UBC Theses and Dissertations
Invasive rat colonization history and movement dynamics in the Haida Gwaii archipelago Sjodin, Bryson
Brown rats (Rattus norvegicus) and black rats (R. rattus) are among the most invasive animals on the planet with global distributions. These species are found on >80% of all oceanic islands with devastating impacts on native fauna. Nesting seabirds are particularly affected by rat invasions, as they have evolved ground-nesting strategies in the absence of a terrestrial predator. It is estimated that 60% of all seabird extinctions are due to invasive rats. On the archipelago of Haida Gwaii, BC, invasive rats are having strong detrimental effects on native seabird populations, causing several extirpations of large breeding colonies and population declines in six of the twelve seabird species present. To promote seabird recovery, Parks Canada began initiating whole-island rat eradications in 1997. Since then, there have been seven successful eradications; however, brown rats have reappeared on the Bischof Islands after two eradication attempts. To better inform future management, we investigated population history and movement dynamics of invasive rats in Haida Gwaii. 606 rats were sampled from 2008-2018, including pre- and post-eradication samples from the Bischof Islands. We used double-digest restriction-site associated DNA sequencing to genotype individuals at approximately 28 000 single nucleotide polymorphisms identified in each species.
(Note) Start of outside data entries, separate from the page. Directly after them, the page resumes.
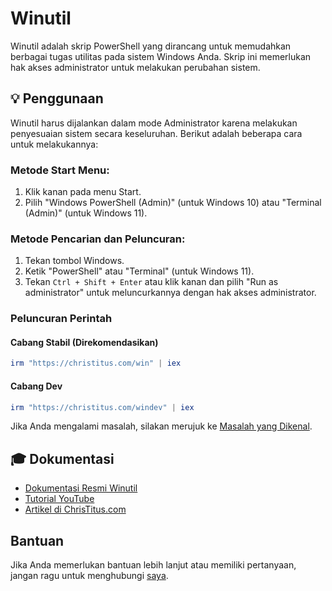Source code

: # Winutil

Winutil adalah skrip PowerShell yang dirancang untuk memudahkan berbagai tugas utilitas pada sistem Windows Anda. Skrip ini memerlukan hak akses administrator untuk melakukan perubahan sistem.

## 💡 Penggunaan

Winutil harus dijalankan dalam mode Administrator karena melakukan penyesuaian sistem secara keseluruhan. Berikut adalah beberapa cara untuk melakukannya:

### Metode Start Menu:

1. Klik kanan pada menu Start.
2. Pilih "Windows PowerShell (Admin)" (untuk Windows 10) atau "Terminal (Admin)" (untuk Windows 11).

### Metode Pencarian dan Peluncuran:

1. Tekan tombol Windows.
2. Ketik "PowerShell" atau "Terminal" (untuk Windows 11).
3. Tekan `Ctrl + Shift + Enter` atau klik kanan dan pilih "Run as administrator" untuk meluncurkannya dengan hak akses administrator.

### Peluncuran Perintah

#### Cabang Stabil (Direkomendasikan)

```powershell
irm "https://christitus.com/win" | iex
```

#### Cabang Dev

```powershell
irm "https://christitus.com/windev" | iex
```

Jika Anda mengalami masalah, silakan merujuk ke [Masalah yang Dikenal](https://christitus.com/win#known-issues).

## 🎓 Dokumentasi

- [Dokumentasi Resmi Winutil](https://christitus.com/win)
- [Tutorial YouTube](https://www.youtube.com/)
- [Artikel di ChrisTitus.com](https://christitus.com/)

## Bantuan

Jika Anda memerlukan bantuan lebih lanjut atau memiliki pertanyaan, jangan ragu untuk menghubungi [saya](https://github.com/lamberthrumpaidus).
We used population genetic and spatially-explicit analyses to determine the source of re-established populations and to quantify the extent and direction of dispersal and infer levels of gene flow throughout the system. We showed that populations were largely structured based on island sampled, and we identified groups of islands that should be eradicated simultaneously to prevent reinvasion. We determined that the source of brown rats on the Bischofs was due to reinvasion from neighbouring Lyell Island and not from bait failure, and that recent invasions onto Faraday and Murchison Islands (with subsequent introduction to Hotspring Island) were also from Lyell Island. Using a previously compiled database, we identified a likely western European origin for brown rats in Haida Gwaii consistent with anecdotal evidence. These results will help facilitate future eradications and provide useful insights to prevent the further spread within the system.